Mexico’s Spend On Fuel Subsidy Is Double Its Oil Exports Revenue

Mexico's

Mexico faces budget pressures as it now spends double the money on subsidizing domestic fuel to keep inflation in check than the money it receives from exporting oil, even at prices above $100 per barrel.

Mexico’s spending on gasoline and diesel subsidies is set to be $2.39 billion this month, according to estimates by Bloomberg Economics’s Felipe Hernandez.

Mexico, which has pledged to keep the increase in fuel prices lower than the inflation rate, faces growing government costs to keep fuel prices in check amid surging fuel prices internationally.

Per Bloomberg Economics estimates, Mexico’s government of leftist President Andrés Manuel López Obrador is spending twice the money on fuel subsidies than it is getting from oil export revenues.

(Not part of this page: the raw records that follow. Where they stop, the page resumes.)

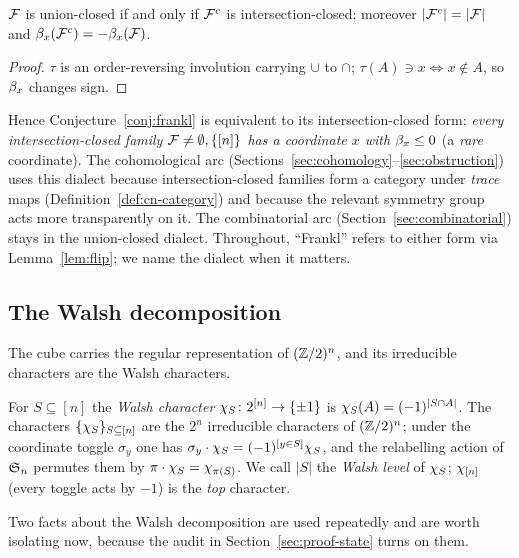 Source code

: \begin{lemma}
\label{lem:flip}
$\F$ is union-closed if and only if $\F^c$ is intersection-closed;
moreover $|\F^c|=|\F|$ and $\bias_x(\F^c)=-\bias_x(\F)$.
\end{lemma}

\begin{proof}
$\tau$ is an order-reversing involution carrying $\cup$ to $\cap$;
$\tau(A)\ni x\iff x\notin A$, so $\bias_x$ changes sign.
\end{proof}

Hence Conjecture~\ref{conj:frankl} is equivalent to its
intersection-closed form: \emph{every intersection-closed family
$\F\neq\emptyset,\{[n]\}$ has a coordinate $x$ with $\bias_x\le0$}
(a \emph{rare} coordinate). The cohomological arc
(Sections~\ref{sec:cohomology}--\ref{sec:obstruction}) uses this
dialect because intersection-closed families form a category under
\emph{trace} maps (Definition~\ref{def:cn-category}) and because the
relevant symmetry group acts more transparently on it. The
combinatorial arc (Section~\ref{sec:combinatorial}) stays in the
union-closed dialect. Throughout, ``Frankl'' refers to either form via
Lemma~\ref{lem:flip}; we name the dialect when it matters.

\subsection{The Walsh decomposition}
\label{ssec:walsh}

The cube carries the regular representation of $(\Z/2)^n$, and its
irreducible characters are the Walsh characters.

\begin{definition}
\label{def:walsh}
For $S\subseteq[n]$ the \emph{Walsh character} $\walsh{S}\colon
\powset\to\{\pm1\}$ is $\walsh{S}(A)=(-1)^{|S\cap A|}$. The
characters $\{\walsh S\}_{S\subseteq[n]}$ are the $2^n$ irreducible
characters of $(\Z/2)^n$; under the coordinate toggle $\sigma_y$ one
has $\sigma_y\cdot\walsh S=(-1)^{[y\in S]}\walsh S$, and the
relabelling action of $\Sym_n$ permutes them by
$\pi\cdot\walsh S=\walsh{\pi(S)}$. We call $|S|$ the \emph{Walsh level}
of $\walsh S$; $\walsh{[n]}$ (every toggle acts by $-1$) is the
\emph{top} character.
\end{definition}

Two facts about the Walsh decomposition are used repeatedly and are
worth isolating now, because the audit in Section~\ref{sec:proof-state}
turns on them.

While expenditure on gasoline and diesel subsidies is set to exceed $2.3 billion in May, the revenues from the oil exports of PEMEX, the state oil firm, are expected at half of that amount, $1.04 billion, calculations by Bloomberg Economics’s Felipe Hernandez show.

In April, Mexico’s Deputy Finance Minister Gabriel Yorio told Reuters that the higher oil export revenues at the high oil prices would pay for subsidizing domestic gasoline and diesel prices.

“So we’re literally going to have to use the surplus to finance the additional subsidies,” Yorio said.

Mexico’s budget and fiscal risks are tilted to the downside, Fitch Ratings said last month, commenting on the country’s 2023 budget guidelines.

“Higher oil-related revenue will compensate for lower gasoline-related tax collection if the Mexican oil price mix remains below an annual average of USD100/bbl. Above this threshold, higher subsidies needed to maintain gas prices in line with inflation will outweigh oil-related revenue increases,” the credit rating agency said.

“Notably, oil-related revenue estimates hinge on the government’s projection that Pemex will be able to increase oil production by 4% in 2022. However, raising production will prove challenging given Pemex’s financial constraints and high capital spending needs,” Fitch said.